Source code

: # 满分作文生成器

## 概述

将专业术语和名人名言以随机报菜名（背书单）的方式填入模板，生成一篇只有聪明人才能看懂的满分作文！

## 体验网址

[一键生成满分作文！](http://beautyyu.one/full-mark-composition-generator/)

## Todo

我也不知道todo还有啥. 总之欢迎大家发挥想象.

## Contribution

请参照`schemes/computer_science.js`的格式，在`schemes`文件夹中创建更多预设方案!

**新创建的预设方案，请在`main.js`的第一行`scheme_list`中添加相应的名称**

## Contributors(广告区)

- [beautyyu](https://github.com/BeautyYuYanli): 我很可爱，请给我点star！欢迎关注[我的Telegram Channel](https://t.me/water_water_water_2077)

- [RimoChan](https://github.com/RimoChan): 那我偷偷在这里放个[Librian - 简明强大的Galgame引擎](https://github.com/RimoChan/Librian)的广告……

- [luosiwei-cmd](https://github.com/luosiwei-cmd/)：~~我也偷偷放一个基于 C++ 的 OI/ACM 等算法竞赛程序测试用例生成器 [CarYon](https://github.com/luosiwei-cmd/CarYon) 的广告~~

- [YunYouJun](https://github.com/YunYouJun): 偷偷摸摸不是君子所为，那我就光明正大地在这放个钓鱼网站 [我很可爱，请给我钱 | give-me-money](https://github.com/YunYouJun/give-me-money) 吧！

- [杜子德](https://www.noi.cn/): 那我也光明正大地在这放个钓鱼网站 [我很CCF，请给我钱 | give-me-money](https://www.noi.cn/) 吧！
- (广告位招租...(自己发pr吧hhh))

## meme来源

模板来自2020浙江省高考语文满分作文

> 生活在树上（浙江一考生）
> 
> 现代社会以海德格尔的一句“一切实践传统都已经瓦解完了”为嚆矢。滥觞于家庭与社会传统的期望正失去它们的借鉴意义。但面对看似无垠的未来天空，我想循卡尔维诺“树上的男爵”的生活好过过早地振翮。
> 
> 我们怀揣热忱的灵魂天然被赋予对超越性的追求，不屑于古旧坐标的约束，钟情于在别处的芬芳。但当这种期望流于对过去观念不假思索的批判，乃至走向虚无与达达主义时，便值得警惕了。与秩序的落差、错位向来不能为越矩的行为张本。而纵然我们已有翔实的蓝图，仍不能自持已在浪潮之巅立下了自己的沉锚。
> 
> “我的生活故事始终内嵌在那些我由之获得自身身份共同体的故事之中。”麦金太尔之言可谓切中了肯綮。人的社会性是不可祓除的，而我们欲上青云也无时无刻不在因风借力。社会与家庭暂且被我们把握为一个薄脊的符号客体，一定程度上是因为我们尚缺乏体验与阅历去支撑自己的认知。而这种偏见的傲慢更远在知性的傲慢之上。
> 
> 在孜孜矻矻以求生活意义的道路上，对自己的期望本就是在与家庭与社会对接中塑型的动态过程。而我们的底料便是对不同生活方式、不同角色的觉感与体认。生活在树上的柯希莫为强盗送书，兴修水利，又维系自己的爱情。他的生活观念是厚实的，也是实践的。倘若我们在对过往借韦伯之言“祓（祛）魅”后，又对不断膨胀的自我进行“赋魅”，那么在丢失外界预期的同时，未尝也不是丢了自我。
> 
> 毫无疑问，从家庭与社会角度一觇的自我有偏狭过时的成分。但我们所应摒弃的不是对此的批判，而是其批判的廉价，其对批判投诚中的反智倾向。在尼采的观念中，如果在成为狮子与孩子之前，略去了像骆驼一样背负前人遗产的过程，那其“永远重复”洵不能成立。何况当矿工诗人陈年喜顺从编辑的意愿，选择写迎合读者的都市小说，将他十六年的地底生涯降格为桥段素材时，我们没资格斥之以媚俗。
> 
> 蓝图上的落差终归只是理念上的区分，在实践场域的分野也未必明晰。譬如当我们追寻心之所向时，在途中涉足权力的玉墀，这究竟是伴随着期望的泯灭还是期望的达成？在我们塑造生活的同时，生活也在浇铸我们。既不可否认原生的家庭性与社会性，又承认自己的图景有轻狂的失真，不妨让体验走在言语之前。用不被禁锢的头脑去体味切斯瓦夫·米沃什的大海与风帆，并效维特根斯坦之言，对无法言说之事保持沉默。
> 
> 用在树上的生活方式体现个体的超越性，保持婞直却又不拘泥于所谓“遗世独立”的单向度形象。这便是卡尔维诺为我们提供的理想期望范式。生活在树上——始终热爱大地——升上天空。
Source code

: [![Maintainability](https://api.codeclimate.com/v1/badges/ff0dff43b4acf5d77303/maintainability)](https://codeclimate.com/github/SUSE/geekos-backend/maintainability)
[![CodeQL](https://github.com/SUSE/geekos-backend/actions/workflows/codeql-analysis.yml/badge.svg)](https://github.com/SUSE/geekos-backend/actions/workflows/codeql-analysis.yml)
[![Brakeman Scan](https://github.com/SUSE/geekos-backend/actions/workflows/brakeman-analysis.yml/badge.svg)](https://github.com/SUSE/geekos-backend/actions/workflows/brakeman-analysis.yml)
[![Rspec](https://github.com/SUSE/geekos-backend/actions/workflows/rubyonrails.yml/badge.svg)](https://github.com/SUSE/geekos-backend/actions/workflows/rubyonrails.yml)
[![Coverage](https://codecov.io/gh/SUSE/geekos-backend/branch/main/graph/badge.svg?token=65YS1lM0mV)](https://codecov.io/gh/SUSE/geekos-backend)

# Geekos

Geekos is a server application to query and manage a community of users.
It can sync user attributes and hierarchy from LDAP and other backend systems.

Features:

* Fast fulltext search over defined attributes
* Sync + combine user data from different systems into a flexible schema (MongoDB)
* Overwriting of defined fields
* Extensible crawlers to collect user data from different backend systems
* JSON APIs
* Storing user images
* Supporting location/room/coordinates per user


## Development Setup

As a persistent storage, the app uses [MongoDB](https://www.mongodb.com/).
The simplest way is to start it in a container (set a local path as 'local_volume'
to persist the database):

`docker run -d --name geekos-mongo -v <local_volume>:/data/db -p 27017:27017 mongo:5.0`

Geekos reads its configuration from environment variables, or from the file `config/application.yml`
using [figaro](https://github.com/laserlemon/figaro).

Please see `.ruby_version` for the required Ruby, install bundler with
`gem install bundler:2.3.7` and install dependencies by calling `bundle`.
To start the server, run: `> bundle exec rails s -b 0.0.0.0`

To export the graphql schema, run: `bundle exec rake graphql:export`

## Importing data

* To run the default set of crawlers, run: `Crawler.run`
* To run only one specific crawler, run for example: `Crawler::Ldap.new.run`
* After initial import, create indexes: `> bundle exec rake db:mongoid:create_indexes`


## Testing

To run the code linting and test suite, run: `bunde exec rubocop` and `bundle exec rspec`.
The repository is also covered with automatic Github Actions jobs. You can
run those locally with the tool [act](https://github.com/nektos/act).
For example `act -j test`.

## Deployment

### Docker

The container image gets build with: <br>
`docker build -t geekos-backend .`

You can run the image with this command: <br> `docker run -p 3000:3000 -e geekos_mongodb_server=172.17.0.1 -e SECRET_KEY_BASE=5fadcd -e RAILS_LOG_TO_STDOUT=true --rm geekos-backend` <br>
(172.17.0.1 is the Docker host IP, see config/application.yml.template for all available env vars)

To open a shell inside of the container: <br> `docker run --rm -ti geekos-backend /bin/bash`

PROBLEM: Copy the stretch of the records above that runs from the line with "Storing user images" through the line with "You can run". Both end lines belong in the copy, and nothing else does.

EXERCISE ANSWER:
* Storing user images
* Supporting location/room/coordinates per user


## Development Setup

As a persistent storage, the app uses [MongoDB](https://www.mongodb.com/).
The simplest way is to start it in a container (set a local path as 'local_volume'
to persist the database):

`docker run -d --name geekos-mongo -v <local_volume>:/data/db -p 27017:27017 mongo:5.0`

Geekos reads its configuration from environment variables, or from the file `config/application.yml`
using [figaro](https://github.com/laserlemon/figaro).

Please see `.ruby_version` for the required Ruby, install bundler with
`gem install bundler:2.3.7` and install dependencies by calling `bundle`.
To start the server, run: `> bundle exec rails s -b 0.0.0.0`

To export the graphql schema, run: `bundle exec rake graphql:export`

## Importing data

* To run the default set of crawlers, run: `Crawler.run`
* To run only one specific crawler, run for example: `Crawler::Ldap.new.run`
* After initial import, create indexes: `> bundle exec rake db:mongoid:create_indexes`


## Testing

To run the code linting and test suite, run: `bunde exec rubocop` and `bundle exec rspec`.
The repository is also covered with automatic Github Actions jobs. You can
run those locally with the tool [act](https://github.com/nektos/act).
For example `act -j test`.

## Deployment

### Docker

The container image gets build with: <br>
`docker build -t geekos-backend .`

You can run the image with this command: <br> `docker run -p 3000:3000 -e geekos_mongodb_server=172.17.0.1 -e SECRET_KEY_BASE=5fadcd -e RAILS_LOG_TO_STDOUT=true --rm geekos-backend` <br>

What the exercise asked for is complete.